In my view, either the current high oil price will trigger a recession in the US and Europe, which causes demand to fall and thereby the oil price to fall with it, or politicians will seek to prevent this recession by easing the sanctions on Russia and bringing the oil price down.
Before we dig into those two scenarios, the first thing to note is that both can happen rather rapidly and come as a surprise. Economists are not expecting a recession in major economies — yet. And the Ukraine war looks set to drag on. But I’m not convinced those two possibilities are probable.
Consider, first of all, that the pain of high oil prices is very much self-imposed. And not just because of Russia and Ukraine and sanctions.
Governments have made a colossal mess of oil exploration, discovery, investment, production, taxation, transport, and trade in an incredibly long list of ways.
Pipelines that were prevented or won’t come online, environmental restrictions prevented investment, less oil leases on government land cut supply, restrictions on investors looking to invest in oil producers withdrew funding, sanctions prevented payment for oil, and endless other examples of meddling are all bizarre government policies that have impacted oil supply (many of them deliberately). But they’re also interventions that can change with the flick of a pen.
Obviously, it’ll take oil decades to recover from the chaos those policies imposed. But there’s still plenty of oil production that can come online in the short run too, if the government would only let it.

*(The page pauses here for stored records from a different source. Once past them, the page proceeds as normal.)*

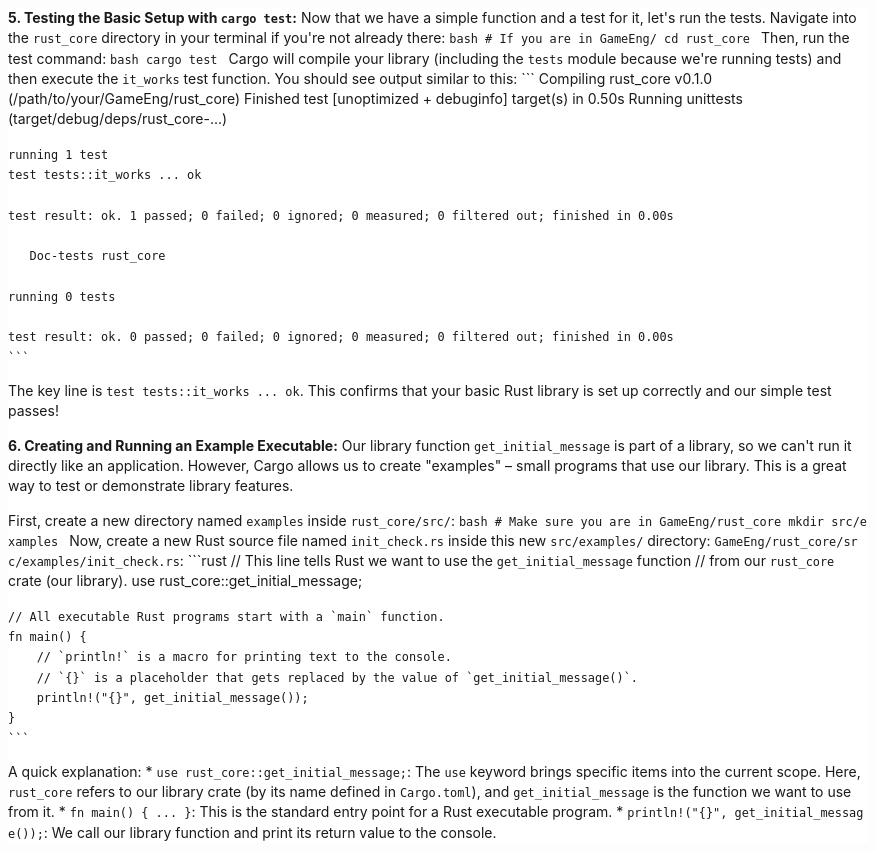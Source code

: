 **5. Testing the Basic Setup with `cargo test`:**
   Now that we have a simple function and a test for it, let's run the tests.
   Navigate into the `rust_core` directory in your terminal if you're not already there:
    ```bash
    # If you are in GameEng/
    cd rust_core
    ```
   Then, run the test command:
    ```bash
    cargo test
    ```
   Cargo will compile your library (including the `tests` module because we're running tests) and then execute the `it_works` test function. You should see output similar to this:
    ```
       Compiling rust_core v0.1.0 (/path/to/your/GameEng/rust_core)
        Finished test [unoptimized + debuginfo] target(s) in 0.50s
         Running unittests (target/debug/deps/rust_core-...)

    running 1 test
    test tests::it_works ... ok

    test result: ok. 1 passed; 0 failed; 0 ignored; 0 measured; 0 filtered out; finished in 0.00s

       Doc-tests rust_core

    running 0 tests

    test result: ok. 0 passed; 0 failed; 0 ignored; 0 measured; 0 filtered out; finished in 0.00s
    ```
   The key line is `test tests::it_works ... ok`. This confirms that your basic Rust library is set up correctly and our simple test passes!

**6. Creating and Running an Example Executable:**
   Our library function `get_initial_message` is part of a library, so we can't run it directly like an application. However, Cargo allows us to create "examples" – small programs that use our library. This is a great way to test or demonstrate library features.

   First, create a new directory named `examples` inside `rust_core/src/`:
    ```bash
    # Make sure you are in GameEng/rust_core
    mkdir src/examples
    ```
   Now, create a new Rust source file named `init_check.rs` inside this new `src/examples/` directory:
   `GameEng/rust_core/src/examples/init_check.rs`:
    ```rust
    // This line tells Rust we want to use the `get_initial_message` function
    // from our `rust_core` crate (our library).
    use rust_core::get_initial_message;

    // All executable Rust programs start with a `main` function.
    fn main() {
        // `println!` is a macro for printing text to the console.
        // `{}` is a placeholder that gets replaced by the value of `get_initial_message()`.
        println!("{}", get_initial_message());
    }
    ```
   A quick explanation:
    *   `use rust_core::get_initial_message;`: The `use` keyword brings specific items into the current scope. Here, `rust_core` refers to our library crate (by its name defined in `Cargo.toml`), and `get_initial_message` is the function we want to use from it.
    *   `fn main() { ... }`: This is the standard entry point for a Rust executable program.
    *   `println!("{}", get_initial_message());`: We call our library function and print its return value to the console.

Let’s focus on the geopolitical drama for a moment. US sanctions on Russia, as my friend Jim Rickards keeps pointing out, are mostly set to come into effect later this year. For all the posturing and drama, the real action is yet to hit oil and gas.
But this may actually be a political punt that the situation in Ukraine can be resolved before the sanctions really start to bite.

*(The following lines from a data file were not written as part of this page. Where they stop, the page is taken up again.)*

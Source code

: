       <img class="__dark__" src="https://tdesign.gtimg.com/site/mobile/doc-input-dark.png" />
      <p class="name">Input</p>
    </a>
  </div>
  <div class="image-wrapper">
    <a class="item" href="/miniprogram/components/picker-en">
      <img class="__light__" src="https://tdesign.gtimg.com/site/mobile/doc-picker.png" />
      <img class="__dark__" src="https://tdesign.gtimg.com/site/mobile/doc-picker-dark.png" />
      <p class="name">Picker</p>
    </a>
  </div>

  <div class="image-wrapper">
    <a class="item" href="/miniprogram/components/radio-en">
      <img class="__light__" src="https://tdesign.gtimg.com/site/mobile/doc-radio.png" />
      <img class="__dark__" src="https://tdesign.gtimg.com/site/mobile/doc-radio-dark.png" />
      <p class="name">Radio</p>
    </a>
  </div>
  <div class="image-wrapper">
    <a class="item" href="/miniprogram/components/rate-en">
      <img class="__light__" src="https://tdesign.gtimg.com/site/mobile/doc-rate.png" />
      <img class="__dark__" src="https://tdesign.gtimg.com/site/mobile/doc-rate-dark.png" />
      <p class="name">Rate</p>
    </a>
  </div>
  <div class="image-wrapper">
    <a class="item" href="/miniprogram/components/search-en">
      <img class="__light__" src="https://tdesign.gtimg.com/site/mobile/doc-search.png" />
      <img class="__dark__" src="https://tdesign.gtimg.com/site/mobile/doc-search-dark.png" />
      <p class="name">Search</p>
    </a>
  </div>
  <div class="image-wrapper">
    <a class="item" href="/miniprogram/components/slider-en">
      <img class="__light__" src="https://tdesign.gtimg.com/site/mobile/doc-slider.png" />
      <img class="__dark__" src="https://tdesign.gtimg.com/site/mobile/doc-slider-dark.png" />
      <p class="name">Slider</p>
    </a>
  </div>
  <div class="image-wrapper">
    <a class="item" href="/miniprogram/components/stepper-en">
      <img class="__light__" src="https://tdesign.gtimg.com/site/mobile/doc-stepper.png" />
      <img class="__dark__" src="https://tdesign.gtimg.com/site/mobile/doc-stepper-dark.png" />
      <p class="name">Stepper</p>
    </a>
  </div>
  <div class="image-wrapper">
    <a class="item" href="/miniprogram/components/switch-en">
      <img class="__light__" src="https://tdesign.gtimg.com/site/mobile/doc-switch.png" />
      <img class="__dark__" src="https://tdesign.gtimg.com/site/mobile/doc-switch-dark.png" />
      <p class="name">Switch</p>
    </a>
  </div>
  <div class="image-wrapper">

What makes me think so? Well, ask yourself, bite who exactly?
It won’t come as a surprise to either of us that sanctions which restrict Russian energy exports do most of their damage to those who are importing Russian energy. (Hint: not Russia.)
Even the European politicians have figured this out. As the president of the European Commission recently explained, ‘if we were to completely cut off the oil, he [Putin] might be able to take the oil that he does not sell to the European Union to the world market, where the prices will increase, and sell it for more, and that’ll fill his war-chest’.

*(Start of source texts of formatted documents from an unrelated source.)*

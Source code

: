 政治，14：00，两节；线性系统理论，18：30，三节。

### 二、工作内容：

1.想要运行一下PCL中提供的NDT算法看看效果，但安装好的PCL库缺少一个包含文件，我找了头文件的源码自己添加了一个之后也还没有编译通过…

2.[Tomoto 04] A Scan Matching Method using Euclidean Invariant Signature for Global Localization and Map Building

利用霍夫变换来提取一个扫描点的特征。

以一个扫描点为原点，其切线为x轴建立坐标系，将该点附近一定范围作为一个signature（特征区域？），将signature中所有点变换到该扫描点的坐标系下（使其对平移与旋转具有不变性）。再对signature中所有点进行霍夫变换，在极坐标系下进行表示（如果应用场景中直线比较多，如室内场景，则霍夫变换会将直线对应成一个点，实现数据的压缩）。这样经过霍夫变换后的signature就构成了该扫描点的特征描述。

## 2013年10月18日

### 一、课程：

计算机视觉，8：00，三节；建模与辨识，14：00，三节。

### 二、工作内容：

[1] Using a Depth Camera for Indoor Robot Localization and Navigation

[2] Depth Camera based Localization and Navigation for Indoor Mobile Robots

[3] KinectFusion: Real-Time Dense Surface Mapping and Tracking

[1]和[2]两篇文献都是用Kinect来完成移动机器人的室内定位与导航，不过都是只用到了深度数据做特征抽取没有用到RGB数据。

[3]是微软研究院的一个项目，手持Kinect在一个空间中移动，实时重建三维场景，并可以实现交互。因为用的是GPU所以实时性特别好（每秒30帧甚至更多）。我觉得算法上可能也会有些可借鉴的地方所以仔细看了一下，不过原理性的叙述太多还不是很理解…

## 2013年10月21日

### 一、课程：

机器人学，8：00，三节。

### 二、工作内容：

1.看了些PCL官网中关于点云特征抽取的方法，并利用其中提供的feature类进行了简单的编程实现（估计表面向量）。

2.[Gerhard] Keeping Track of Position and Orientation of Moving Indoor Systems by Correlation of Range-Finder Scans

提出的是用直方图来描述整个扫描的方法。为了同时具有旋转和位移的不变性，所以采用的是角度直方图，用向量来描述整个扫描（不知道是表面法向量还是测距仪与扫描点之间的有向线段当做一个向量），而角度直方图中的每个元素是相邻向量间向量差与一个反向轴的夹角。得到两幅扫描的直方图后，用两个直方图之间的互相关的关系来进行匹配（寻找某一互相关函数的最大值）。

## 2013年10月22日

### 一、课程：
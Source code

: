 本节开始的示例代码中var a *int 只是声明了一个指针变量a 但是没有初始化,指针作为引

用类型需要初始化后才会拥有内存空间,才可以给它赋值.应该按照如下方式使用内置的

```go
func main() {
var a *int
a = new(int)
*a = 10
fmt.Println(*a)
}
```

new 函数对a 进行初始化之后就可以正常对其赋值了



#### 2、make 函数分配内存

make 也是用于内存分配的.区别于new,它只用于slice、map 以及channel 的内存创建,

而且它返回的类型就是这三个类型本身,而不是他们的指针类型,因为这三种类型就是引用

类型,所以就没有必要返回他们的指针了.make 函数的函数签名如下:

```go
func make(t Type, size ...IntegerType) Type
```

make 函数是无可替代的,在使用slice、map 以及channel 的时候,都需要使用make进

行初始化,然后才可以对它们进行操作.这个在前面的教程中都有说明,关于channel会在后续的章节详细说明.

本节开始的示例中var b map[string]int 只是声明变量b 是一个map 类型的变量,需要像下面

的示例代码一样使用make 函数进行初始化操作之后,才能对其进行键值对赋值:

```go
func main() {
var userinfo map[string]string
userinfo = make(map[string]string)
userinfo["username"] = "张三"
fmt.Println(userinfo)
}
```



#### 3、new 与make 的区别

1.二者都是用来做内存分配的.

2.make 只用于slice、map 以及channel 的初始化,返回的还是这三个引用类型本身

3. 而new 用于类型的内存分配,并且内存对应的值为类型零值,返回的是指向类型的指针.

And so the Europeans have fudged their own sanctions package sufficiently to allow Russian oil into Europe, except by sea shipments. Which is an absolute cracker if you bother to look at a map.
But the Europeans may not escape the consequences of their meddling. Maartje Wijffelaars, Elwin de Groot, and Erik-Jan van Harn of Rabobank, who I’ve only named because of their names, have published research which suggests that US sanctions on Russia will push the EU into a recession.
But here’s the thing: a recession in the EU would likely mean a significant drop in oil demand. And so oil prices would fall.
Either way, I’m expecting a drop.
Where does all this leave Australia?
I think it’s time to revive the idea of a two-speed economy. This time, it’s not just mining, but energy which is caught up in an international boom of a dubious nature.
Unfortunately, energy prices are to a great extent global. So the segment of Australia which doesn’t work for or own energy shares is left out in the cold, paying whopping energy costs.
Hence the idea of two-speed. The energy sector does well, the rest of us don’t. But if I’m right about the prospects for a recession or de-escalation in Ukraine, that could be about to change, fast.
Just as the world’s investment community is currently asking itself how bad things must get before central bankers suddenly pivot from interest rate hikes to cuts, you also need to ask yourself how high the oil price needs to go before the political pain is big enough to force an about-face on the policies which pumped oil above US$100 in the first place.
I think we’re close, on both counts.